From this specific example, Allison supplies a study of the broader challenges of being a dutiful education mother, through her experience of having a child attend a buddhist nursery school in Tokyo in the 1980s, and discussions with other mothers of children at that nursery. The extent to which school becomes integrated with everyday routines and life even during holiday time, is considered as a programming of children to adopt a level of productivity that will be required of them further in life- and a programming of mothers 'into and by the same model'. This leads to anxiety and conflict within mothers torn between wanting their child to succeed within this system, yet also to alleviate the burden placed upon them so early on in their development. This conflict is taken to an extreme in the next chapter which retains the theme of roles for women whilst picking up the earlier one of media portrayal of those roles, as the author considers a popular press phenomenon of the 1980s: stories of mother-son incest.

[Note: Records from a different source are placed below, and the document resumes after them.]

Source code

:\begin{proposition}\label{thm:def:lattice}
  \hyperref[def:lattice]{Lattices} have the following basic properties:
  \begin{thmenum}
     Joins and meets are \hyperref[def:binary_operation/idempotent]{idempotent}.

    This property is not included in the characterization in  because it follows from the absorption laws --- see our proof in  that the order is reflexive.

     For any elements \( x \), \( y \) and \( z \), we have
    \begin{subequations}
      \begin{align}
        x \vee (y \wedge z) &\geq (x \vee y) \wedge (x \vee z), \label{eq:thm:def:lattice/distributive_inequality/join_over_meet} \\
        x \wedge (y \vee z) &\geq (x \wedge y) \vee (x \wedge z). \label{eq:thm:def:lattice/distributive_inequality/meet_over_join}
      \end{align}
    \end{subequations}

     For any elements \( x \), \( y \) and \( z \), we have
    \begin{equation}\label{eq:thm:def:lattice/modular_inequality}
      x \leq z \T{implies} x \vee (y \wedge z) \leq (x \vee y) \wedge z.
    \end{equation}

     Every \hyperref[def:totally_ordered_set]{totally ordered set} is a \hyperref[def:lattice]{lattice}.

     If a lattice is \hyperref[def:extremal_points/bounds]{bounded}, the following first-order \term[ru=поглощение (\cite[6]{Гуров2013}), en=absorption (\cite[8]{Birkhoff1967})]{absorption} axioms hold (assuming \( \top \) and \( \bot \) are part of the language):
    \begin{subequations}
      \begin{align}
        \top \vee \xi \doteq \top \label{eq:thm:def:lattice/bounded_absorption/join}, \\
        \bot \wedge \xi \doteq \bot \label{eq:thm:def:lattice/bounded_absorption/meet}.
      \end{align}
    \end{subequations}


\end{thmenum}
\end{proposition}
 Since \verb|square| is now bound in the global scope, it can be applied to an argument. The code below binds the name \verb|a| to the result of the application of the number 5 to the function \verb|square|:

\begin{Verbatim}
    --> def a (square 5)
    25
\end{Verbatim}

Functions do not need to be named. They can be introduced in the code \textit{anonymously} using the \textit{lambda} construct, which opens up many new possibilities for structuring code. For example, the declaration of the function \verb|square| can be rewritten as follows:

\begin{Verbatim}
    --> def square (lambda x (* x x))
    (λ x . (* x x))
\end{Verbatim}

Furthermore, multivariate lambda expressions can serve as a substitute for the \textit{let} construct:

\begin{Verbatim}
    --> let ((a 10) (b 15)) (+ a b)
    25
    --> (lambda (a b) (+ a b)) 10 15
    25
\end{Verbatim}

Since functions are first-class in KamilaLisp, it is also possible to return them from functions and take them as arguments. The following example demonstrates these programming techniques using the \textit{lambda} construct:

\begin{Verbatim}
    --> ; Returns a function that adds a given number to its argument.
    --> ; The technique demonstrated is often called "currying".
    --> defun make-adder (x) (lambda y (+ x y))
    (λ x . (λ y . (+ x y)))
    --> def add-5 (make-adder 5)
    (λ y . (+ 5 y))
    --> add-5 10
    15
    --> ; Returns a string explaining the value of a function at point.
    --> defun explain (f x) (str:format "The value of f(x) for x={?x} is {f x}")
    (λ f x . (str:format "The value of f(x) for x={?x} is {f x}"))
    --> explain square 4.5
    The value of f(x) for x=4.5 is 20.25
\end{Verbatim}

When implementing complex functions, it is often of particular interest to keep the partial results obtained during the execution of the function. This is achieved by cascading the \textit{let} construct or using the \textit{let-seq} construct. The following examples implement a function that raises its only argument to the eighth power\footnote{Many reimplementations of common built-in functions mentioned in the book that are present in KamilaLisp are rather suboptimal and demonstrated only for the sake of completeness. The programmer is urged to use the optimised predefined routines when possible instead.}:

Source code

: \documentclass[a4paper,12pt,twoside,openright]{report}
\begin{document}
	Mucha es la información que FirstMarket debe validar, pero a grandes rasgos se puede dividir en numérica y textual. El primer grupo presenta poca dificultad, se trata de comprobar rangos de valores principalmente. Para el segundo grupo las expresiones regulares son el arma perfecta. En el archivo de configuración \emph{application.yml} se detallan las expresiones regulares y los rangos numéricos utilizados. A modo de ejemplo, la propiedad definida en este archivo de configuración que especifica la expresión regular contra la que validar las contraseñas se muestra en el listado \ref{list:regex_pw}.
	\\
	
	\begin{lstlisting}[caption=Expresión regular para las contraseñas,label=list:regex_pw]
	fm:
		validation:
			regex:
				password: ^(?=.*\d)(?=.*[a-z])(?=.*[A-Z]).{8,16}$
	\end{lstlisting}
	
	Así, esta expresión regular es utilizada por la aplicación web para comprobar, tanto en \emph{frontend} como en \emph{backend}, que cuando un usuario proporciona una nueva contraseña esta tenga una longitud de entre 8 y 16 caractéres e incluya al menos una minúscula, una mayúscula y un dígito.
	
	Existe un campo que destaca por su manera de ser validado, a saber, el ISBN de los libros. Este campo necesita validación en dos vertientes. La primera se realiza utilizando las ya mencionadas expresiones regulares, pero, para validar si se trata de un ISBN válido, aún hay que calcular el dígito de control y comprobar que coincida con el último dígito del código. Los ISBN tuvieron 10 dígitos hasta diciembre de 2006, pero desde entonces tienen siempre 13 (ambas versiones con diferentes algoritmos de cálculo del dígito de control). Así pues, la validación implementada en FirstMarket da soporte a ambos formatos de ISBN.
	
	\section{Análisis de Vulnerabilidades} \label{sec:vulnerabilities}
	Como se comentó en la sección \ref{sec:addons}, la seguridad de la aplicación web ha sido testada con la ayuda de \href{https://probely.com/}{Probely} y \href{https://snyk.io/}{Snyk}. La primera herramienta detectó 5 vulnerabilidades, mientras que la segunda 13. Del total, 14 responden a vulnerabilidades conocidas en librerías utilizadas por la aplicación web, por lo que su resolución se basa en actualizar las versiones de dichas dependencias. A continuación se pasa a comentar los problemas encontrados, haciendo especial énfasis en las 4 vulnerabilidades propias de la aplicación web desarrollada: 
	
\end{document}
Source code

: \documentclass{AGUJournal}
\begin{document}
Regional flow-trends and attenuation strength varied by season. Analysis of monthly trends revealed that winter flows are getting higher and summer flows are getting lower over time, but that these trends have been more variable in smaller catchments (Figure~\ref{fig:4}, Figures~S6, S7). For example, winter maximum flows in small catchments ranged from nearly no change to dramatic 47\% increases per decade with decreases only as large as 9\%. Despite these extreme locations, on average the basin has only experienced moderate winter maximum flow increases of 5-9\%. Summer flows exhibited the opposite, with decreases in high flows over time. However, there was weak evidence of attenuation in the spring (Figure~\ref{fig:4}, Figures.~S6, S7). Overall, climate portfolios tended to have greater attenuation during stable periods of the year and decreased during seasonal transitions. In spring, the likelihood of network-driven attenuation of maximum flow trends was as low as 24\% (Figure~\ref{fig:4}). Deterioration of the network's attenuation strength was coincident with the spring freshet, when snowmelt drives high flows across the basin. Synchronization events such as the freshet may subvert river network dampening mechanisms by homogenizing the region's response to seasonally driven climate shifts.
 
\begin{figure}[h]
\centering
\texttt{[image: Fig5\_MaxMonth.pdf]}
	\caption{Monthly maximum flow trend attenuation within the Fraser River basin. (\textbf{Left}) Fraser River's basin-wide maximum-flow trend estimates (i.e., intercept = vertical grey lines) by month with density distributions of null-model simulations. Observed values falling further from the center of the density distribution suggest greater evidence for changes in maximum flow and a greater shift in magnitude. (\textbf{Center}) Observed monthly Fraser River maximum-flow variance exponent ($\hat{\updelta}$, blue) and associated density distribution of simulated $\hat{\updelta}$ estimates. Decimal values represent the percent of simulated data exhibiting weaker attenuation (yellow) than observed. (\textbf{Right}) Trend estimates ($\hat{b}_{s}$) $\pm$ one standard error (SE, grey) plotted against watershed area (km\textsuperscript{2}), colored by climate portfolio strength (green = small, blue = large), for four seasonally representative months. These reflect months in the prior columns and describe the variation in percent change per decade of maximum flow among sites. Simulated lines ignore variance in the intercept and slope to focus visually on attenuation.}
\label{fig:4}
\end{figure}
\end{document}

Several examples of such stories are given, and the standard form outlined- a boy becomes distracted by sexual desire at a crucial stage of exam study and to prevent his work from suffering, his dutiful mother offers herself as his lover. The resultant relationship is pleasurable for both parties, leads to the boy becoming a model student and passing his exams- and then the story is left unresolved. It is argued that such stories tended to receive a disproportionate level of interest because they simultaneously shocked and offended whilst tapping these core ideas of gender role- the mother who will give anything to see her son succeed, and the son totally dedicated to success through study. In connection with this, some analysis of the 'coin locker baby' syndrome and its handling by the media is given.

Finally, the nature of censorship of media as pertaining to sexual imagery is highlighted. A detailed explanation of the legal stipulations, the reasons for their implementation and subsequent attempts to push the boundaries and work around the seemingly arbitrary regulations- at the time, no realistic depiction of pubic hair or genitalia- is given. These rules are portrayed as indicative of the attempt to distinguish fantasy or recreational sex from reproduction and the subsequent family structure so vital to maintaining Japanese cultural norms as outlined earlier in the book. Hence whilst challenges are being made to the letter of the law- such as the emergence of hea nūdo (nudes with exposed pubic hair), ultimately the interest in shōjo (young girls) will decline only with a change in the roles given to and accepted by mothers in Japan- with a corresponding shift from a mother-centered family life. Whether this will lead to the feared emergence of western problems - high crime, teenage pregnancy, drug abuse- through erosion of family values will remain to be seen.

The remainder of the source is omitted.